My Sweetie (1926, silent?) – This may possibly have used a 1923 pop song, “My Sweetie Went Away”, often subtitled “(She Didn’t Say Why, When, or Where)”. Bessie Smith and Dolly Kay each performed notable vocal versions for Columbia. Billy Murray and Ed Smalle covered it for Victor. The Cotton Pickers (a slightly augmented version of the Original Memphis Five) recorded a jazzier version for Brunswick. The Missouri Jazz Band (possibly a Joseph Samuels studio group) recorded it for American Regal. Anna Chandler gave a vocal version to Edison. Ernest Hare recorded it without his partner for Gennett. Lenzberg’s Riverside Orchestra recorded an early 1920’s version for Banner. Sam Lanin (as “Lanin’s Arcadians”) recorded a version for Perfect. The California Ramblers also performed it uptempo for Columbia. Red Nichols and his Five Pennies recorded it as one of their last sessions for Brunswick. A British version appeared on Zonophone by the “Queen’s” Dance Orchestra (the beginnings of the Jack Hylton Orchestra). The Rhythm Rascals performed a 1936 version for British 9 inch Crown. Sid Phillips and his Orchestra (a saxophonist known for his work with and arrangements/compositions for Ambrose) recorded it for British Rex, imported here on scroll Vocalion. Teresa Brewer recorded a 50’s single on Coral. A very late version appeared on Aristocrat records (eventually replaced by the Chess label) by Frank Abbott.

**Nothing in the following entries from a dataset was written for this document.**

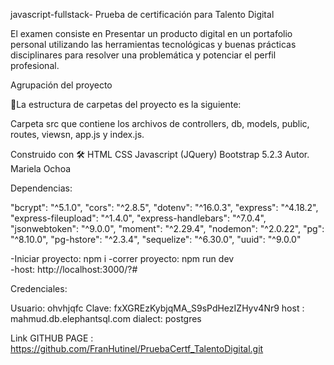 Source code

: javascript-fullstack- Prueba de certificación para Talento Digital

El examen consiste en Presentar un producto digital en un portafolio personal utilizando las herramientas tecnológicas y buenas prácticas disciplinares para resolver una problemática y potenciar el perfil profesional.

Agrupación del proyecto

🚀La estructura de carpetas del proyecto es la siguiente:

Carpeta src que contiene los archivos de controllers, db, models, public, routes, viewsn, app.js y index.js.

Construido con 🛠 HTML CSS Javascript (JQuery) Bootstrap 5.2.3 Autor. Mariela Ochoa

Dependencias:

"bcrypt": "^5.1.0",
    "cors": "^2.8.5",
    "dotenv": "^16.0.3",
    "express": "^4.18.2",
    "express-fileupload": "^1.4.0",
    "express-handlebars": "^7.0.4",
    "jsonwebtoken": "^9.0.0",
    "moment": "^2.29.4",
    "nodemon": "^2.0.22",
    "pg": "^8.10.0",
    "pg-hstore": "^2.3.4",
    "sequelize": "^6.30.0",
    "uuid": "^9.0.0"

-Iniciar proyecto: npm i
-correr proyecto: npm run dev    
-host: http://localhost:3000/?#

Credenciales:

Usuario: ohvhjqfc
Clave: fxXGREzKybjqMA_S9sPdHezIZHyv4Nr9
host : mahmud.db.elephantsql.com
dialect: postgres


Link GITHUB PAGE : https://github.com/FranHutinel/PruebaCertf_TalentoDigital.git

Oh, How I Hate To Get Up In the Morning (1926) – Originally a 1918 Irving Berlin song from the camp show, “Yip Yip Yaphank”, later to be revived by him for the 1942 all-soldier review, “This is the Army”, with Berlin himself performing the number in both productions (and in the filmed version of the second show for Warner Brothers). Recorded at least five times, for Victor, Columbia, Little Wonder, Edison, and Pathe, all by Arthur Fields, who seems to have had an exclusive on it). Chick Bullock later revived the song in his last recording session, with an all-star Teddy Wilson group, for Okeh. Dock Robertson recorded it for Decca, also issued abroad in their Australian division. Berlin himself also recorded a studio version for the “This Is the Army” original cast album on Decca. The fact that he was able to revive the number is indication how in the army, the more things change, the more they stay the same. Perhaps its last release was on Little Golden Records (with some lyric changes) as a special “Extra Play” black plastic 7″ 78, at the higher price of 35 cents. The recording really wasn’t much longer than a regular Little Golden issue, but they probably had to pay an extra royalty for it, so demanded a little more from the consumer.
Here’s a rare clip of the Fleischer film introduced by Poppo of the Popcorn Theater:
Margie (1926). Film exists on this title (see below). This one was an aberration from the norm (as was a previously-reviewed episode, “When the Midnight Choo Choo Leaves for Alabam”), in that Fleischer chose to have the bouncing ball appear against a patterned background rather than a black screen, preventing the usual use of negative imagery except by possible double exposure of images (which was not the avenue he chose). Instead, the ball’s movement is hand animated – and looks rough by comparison with the usual ping pong ball! In fact, the studio’s successors would not learn how to properly hand-animate the ball until the 1940’s, with the Technicolor revival of the “Screen Song” series by Famous. The film for once also uses an opening not featuring Ko-Ko. Instead, a magician performs a few parlor tricks, leading into an elephant who presents the invitation to sing in lettering on the saddle blanket on his back. Another strange feature of this film and “Choo Choo” is the use of some “extra” song verses that appear to have been penned for the film only, using parody lyrics lampooning love and marriage, that in all likelihood never came from the pen of the original composer.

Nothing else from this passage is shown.